Students at some Santa Rosa high schools are getting the message about the dangers of texting and driving, thanks to a driving simulator brought to the campuses by AT&T.|

Just seconds after receiving a text message, teen driver Alex Reinhorn sideswiped a parked car, possibly totaling both vehicles and injuring herself and others.

Luckily, the scenario played out safely indoors at Montgomery High School instead of on the streets of Santa Rosa. Reinhorn was practicing on a driving simulator, which the telecom giant AT&T has been touring at local high schools to bring home the message that it’s unsafe to text and drive.

“I thought I was doing good and I could just read it,” Reinhorn said moments after her digital world accident. “And then I crashed.”

The simulator program is part of the “It Can Wait” campaign that puts young motorists behind the wheel in a video game, driving through city streets while trying to answer and reply to texts on a handheld phone.

The experience can expose young drivers to the carnage they can cause without the real world consequences. Just about every student who tried their hand at the vehicular multi-tasking Tuesday failed, some catastrophically.

“Our goal with this campaign is to save lives,” said C.J. Johnson, the It Can Wait campaign leader for AT&T.

The simulator will be at Montgomery again on Wednesday morning and later in the day at Maria Carrillo High School. Cardinal Newman students tried it out last week.

The lesson isn’t just for high school students.

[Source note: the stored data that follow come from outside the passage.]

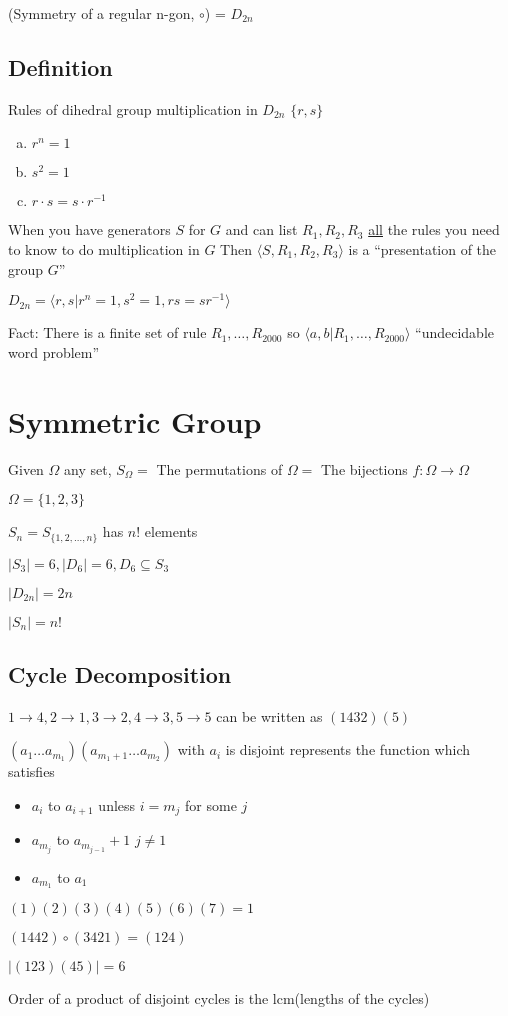 (Symmetry of a regular n-gon, $\circ$) = $D_{2n}$

\subsection{Definition}

Rules of dihedral group multiplication in $D_{2n}$
$\{r, s\}$

\begin{enumerate}[a)]
  \item $r^n = 1$
  \item $s^2 = 1$
  \item $r \cdot s = s \cdot r^{-1}$
\end{enumerate}

When you have generators $S$ for $G$ and can list $R_1, R_2, R_3$ 
\underline{all} the rules you need to know to do multiplication in $G$
Then $\langle S, R_1, R_2, R_3\rangle$ is a ``presentation of the group $G$''

$D_{2n} = \langle r, s | r^n = 1, s^2 = 1, rs = sr^{-1}\rangle$

Fact: There is a finite set of rule $R_1, \dotsc, R_{2000}$
so $\langle a, b|R_1, \dotsc, R_{2000}\rangle$ ``undecidable word problem''

\section{Symmetric Group}

Given $\Omega$ any set, $S_\Omega = $ The permutations of $\Omega =$ The bijections $f: \Omega \to \Omega$

\begin{example}
  $\Omega = \{1, 2, 3\}$ 

  $S_n = S_{\{1, 2, \dotsc, n\}}$ has $n!$ elements

  $|S_3| = 6, |D_6| = 6, D_6 \subseteq S_3$

  $|D_{2n}| = 2n$

  $|S_n| = n!$
\end{example}

\subsection{Cycle Decomposition}

$1 \to 4, 2 \to 1, 3 \to 2, 4 \to 3, 5 \to 5$ can be written as
$(1432)(5)$

$(a_1 \dotsc a_{m_1})(a_{m_1+1} \dotsc a_{m_2})$ with $a_i$ is disjoint
represents the function which satisfies

\begin{itemize}
  \item $a_i$ to $a_{i+1}$ unless $i = m_j$ for some $j$
  \item $a_{m_j}$ to $a_{m_{j-1}}+1$ $j \neq 1$
  \item $a_{m_1}$ to $a_1$
\end{itemize}

$(1)(2)(3)(4)(5)(6)(7) = 1$

$(1442)\circ(3421)=(124)$

$|(123)(45)|=6$

Order of a product of disjoint cycles is the lcm(lengths of the cycles) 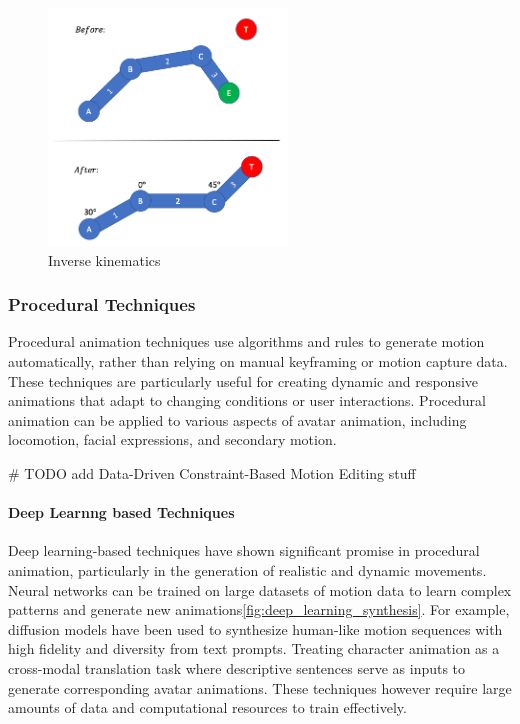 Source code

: \documentclass[../../main.tex]{subfiles}
\begin{document}
\begin{figure}
  \centering \includegraphics[width = 2.5in]{chapters/background_work/images/inverse_kinematics_example.png}
  \caption{Inverse kinematics}
  \label{fig:inverse_kinematics_example}
\end{figure}

\subsubsection{Procedural Techniques}

Procedural animation techniques use algorithms and rules to generate motion automatically, rather than relying on manual keyframing or motion capture data. These techniques are particularly useful for creating dynamic and responsive animations that adapt to changing conditions or user interactions. Procedural animation can be applied to various aspects of avatar animation, including locomotion, facial expressions, and secondary motion.

# TODO add Data-Driven Constraint-Based Motion Editing stuff

\paragraph{Deep Learnng based Techniques}

Deep learning-based techniques have shown significant promise in procedural animation, particularly in the generation of realistic and dynamic movements. Neural networks can be trained on large datasets of motion data to learn complex patterns and generate new animations\ref{fig:deep_learning_synthesis}. For example, diffusion models\cite{TODO} have been used to synthesize human-like motion sequences with high fidelity and diversity from text prompts. Treating character animation as a cross-modal translation task where descriptive sentences serve as inputs to generate corresponding avatar animations. These techniques however require large amounts of data and computational resources to train effectively.
\end{document}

“Even though we target teenagers, it also applies to teachers, parents, anyone,” Johnson said.

Arturo Morales, a senior who was in the driver’s seat Tuesday, received a text, looked down and allowed the speed of his “car” to go from 30 mph to 37 mph while he was reading the screen. Seeing a stop light head, he slowed, but stopped several car lengths before the intersection.

Weaving between two lanes, Morales sped up again to 38 mph, then got another text and coasted to 28 mph before he mistakenly stopped at a green light as he read the text.

Moments later, an oncoming car performed a U-turn and struck Morales’ car.

“What’s that guy doing?” said an astonished Morales, after crashing. “I had the right of way.”

That’s true, Johnson told him. “But if you hadn’t been distracted, you could have avoided it,” he said, which Morales acknowledged.

“It was a good experience,” Morales said. “It just takes that one second looking down and looking back up. If I was paying attention, it wouldn’t have happened.”

A state law in effect since 2009 made it illegal to read, write or send a text message while driving. First-time violators are cited $20 for a first offense and $50 for each subsequent offense, according to the Department of Motor Vehicles.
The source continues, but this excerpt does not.